Firewalls have long been an integral part of the branch network architecture. But recent trends have turned the once-sturdy firewall into something of a relic and are driving organizations to move toward a cloud firewall. Here’s why.

 

What’s past is prologue

If your branch offices are like most others, they’ve been home to regional teams or, perhaps, certain departments, such as a customer service center. They generally have fewer employees than headquarters and they also tend to have a select number of IP-enabled devices, such as printers and security cameras, in use on a regular basis. 

Most often, your branch employees accessed applications hosted in the data center or they connected to a regional internet egress point. This accounted for roughly 75 to 80 percent of the network traffic in a branch office. These branch offices also had some local traffic segmentation and some minimum access controls in place.

Under these conditions, the traditional firewall appliance was more than adequate to accommodate your user traffic. But did you notice something missing? Yep. Security. There’s not a lot of security here.

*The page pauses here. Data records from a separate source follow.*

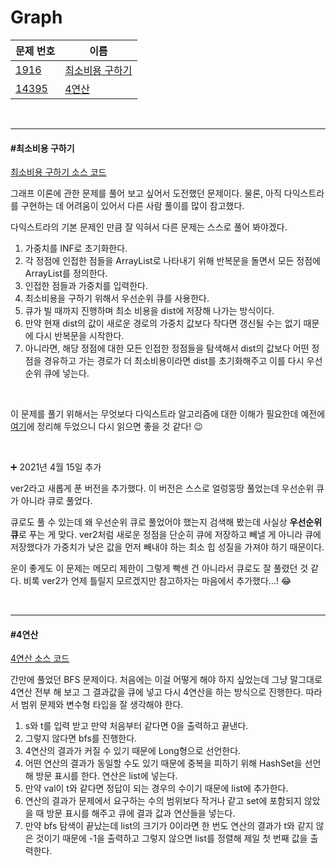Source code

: # Graph

| 문제 번호                                      | 이름                                |
| ---------------------------------------------- | ----------------------------------- |
| [1916](https://www.acmicpc.net/problem/1916)   | [최소비용 구하기](#최소비용-구하기) |
| [14395](https://www.acmicpc.net/problem/14395) | [4연산](#4연산)                     |

<br>

<hr>

#### #최소비용 구하기

[최소비용 구하기 소스 코드](https://github.com/hjyeon-n/Algorithm_study/blob/master/BOJ/2021.02/Solution_1916.java)

그래프 이론에 관한 문제를 풀어 보고 싶어서 도전했던 문제이다. 물론, 아직 다익스트라를 구현하는 데 어려움이 있어서 다른 사람 풀이를 많이 참고했다.

다익스트라의 기본 문제인 만큼 잘 익혀서 다른 문제는 스스로 풀어 봐야겠다.

1. 가중치를 INF로 초기화한다.
2. 각 정점에 인접한 점들을 ArrayList로 나타내기 위해 반복문을 돌면서 모든 정점에 ArrayList를 정의한다.
3. 인접한 점들과 가중치를 입력한다.
4. 최소비용을 구하기 위해서 우선순위 큐를 사용한다. 
5. 큐가 빌 때까지 진행하며 최소 비용을 dist에 저장해 나가는 방식이다.
6. 만약 현재 dist의 값이 새로운 경로의 가중치 값보다 작다면 갱신될 수는 없기 때문에 다시 반복문을 시작한다.
7. 아니라면, 해당 정점에 대한 모든 인접한 정점들을 탐색해서 dist의 값보다 어떤 정점을 경유하고 가는 경로가 더 최소비용이라면 dist를 초기화해주고 이를 다시 우선순위 큐에 넣는다.

<br>

이 문제를 풀기 위해서는 무엇보다 다익스트라 알고리즘에 대한 이해가 필요한데 예전에 [여기](https://github.com/hjyeon-n/Algorithm_study/blob/master/Problem%20Solving/Dijkstra%20Algorithm.md)에 정리해 두었으니 다시 읽으면 좋을 것 같다! 😉

<br>

➕ 2021년 4월 15일 추가

ver2라고 새롭게 푼 버전을 추가했다. 이 버전은 스스로 얼렁뚱땅 풀었는데 우선순위 큐가 아니라 큐로 풀었다.

큐로도 풀 수 있는데 왜 우선순위 큐로 풀었어야 했는지 검색해 봤는데 사실상 **우선순위 큐**로 푸는 게 맞다. ver2처럼 새로운 정점을 단순히 큐에 저장하고 빼낼 게 아니라 큐에 저장했다가 가중치가 낮은 값을 먼저 빼내야 하는 최소 힙 성질을 가져야 하기 때문이다.

운이 좋게도 이 문제는 메모리 제한이 그렇게 빡센 건 아니라서 큐로도 잘 풀렸던 것 같다. 비록 ver2가 언제 틀릴지 모르겠지만 참고하자는 마음에서 추가했다...! 😂

<br>

<hr>

#### #4연산

[4연산 소스 코드](https://github.com/hjyeon-n/Algorithm_study/blob/master/BOJ/2021.02/Solution_14395.java)

간만에 풀었던 BFS 문제이다. 처음에는 이걸 어떻게 해야 하지 싶었는데 그냥 말그대로 4연산 전부 해 보고 그 결과값을 큐에 넣고 다시 4연산을 하는 방식으로 진행한다. 따라서 범위 문제와 변수형 타입을 잘 생각해야 한다.

1. s와 t를 입력 받고 만약 처음부터 같다면 0을 출력하고 끝낸다.
2. 그렇지 않다면 bfs를 진행한다.
3. 4연산의 결과가 커질 수 있기 때문에 Long형으로 선언한다.
4. 어떤 연산의 결과가 동일할 수도 있기 때문에 중복을 피하기 위해 HashSet을 선언해 방문 표시를 한다. 연산은 list에 넣는다.
5. 만약 val이 t와 같다면 정답이 되는 경우의 수이기 때문에 list에 추가한다.
6. 연산의 결과가 문제에서 요구하는 수의 범위보다 작거나 같고 set에 포함되지 않았을 때 방문 표시를 해주고 큐에 결과 값과 연산들을 넣는다.
7. 만약 bfs 탐색이 끝났는데 list의 크기가 0이라면 한 번도 연산의 결과가 t와 같지 않은 것이기 때문에 -1을 출력하고 그렇지 않으면 list를 정렬해 제일 첫 번째 값을 출력한다.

Instead, the focus of these branch firewalls was to provide basic access controls and connections to the data center or providing application and device access. That is the role of the branch firewall.

 

Something’s different

Branch office network architecture has been evolving as a result of two trends that have changed the way employees work and the way organizations conduct business: cloud and mobility. 

Thanks to the cloud, applications are no longer housed in the corporate data center. Salesforce, Office 365, and many other business-critical apps are in the cloud, and branch users are connecting to them directly over the internet. In fact, roughly 75 to 80 percent of traffic is now going to the internet instead of the data center, a total reversal from a few years ago. 

Direct-to-internet connections must be secured, but the question becomes how. Can you put a full next-generation firewall (NGFW) security stack in every branch? And what happens when employees leave the branch and connect from home or use public Wi-Fi? In the past, employees were connected to specific applications over secure links that you controlled. Now, employees are accessing data, applications, and websites over unsecured links, increasing the risk to your organization.  

 

Put it all into context

With all of these changes, your fundamental architecture also has to change. Migration to an architecture that allows direct-to-internet connections is critical, but to allow direct connections, security has to evolve as well. You can no longer afford to have centralized security—you need to inspect locally. Furthermore, you need deep inspection with context about the traffic you’re inspecting. But, to build that context, you need a lot of data.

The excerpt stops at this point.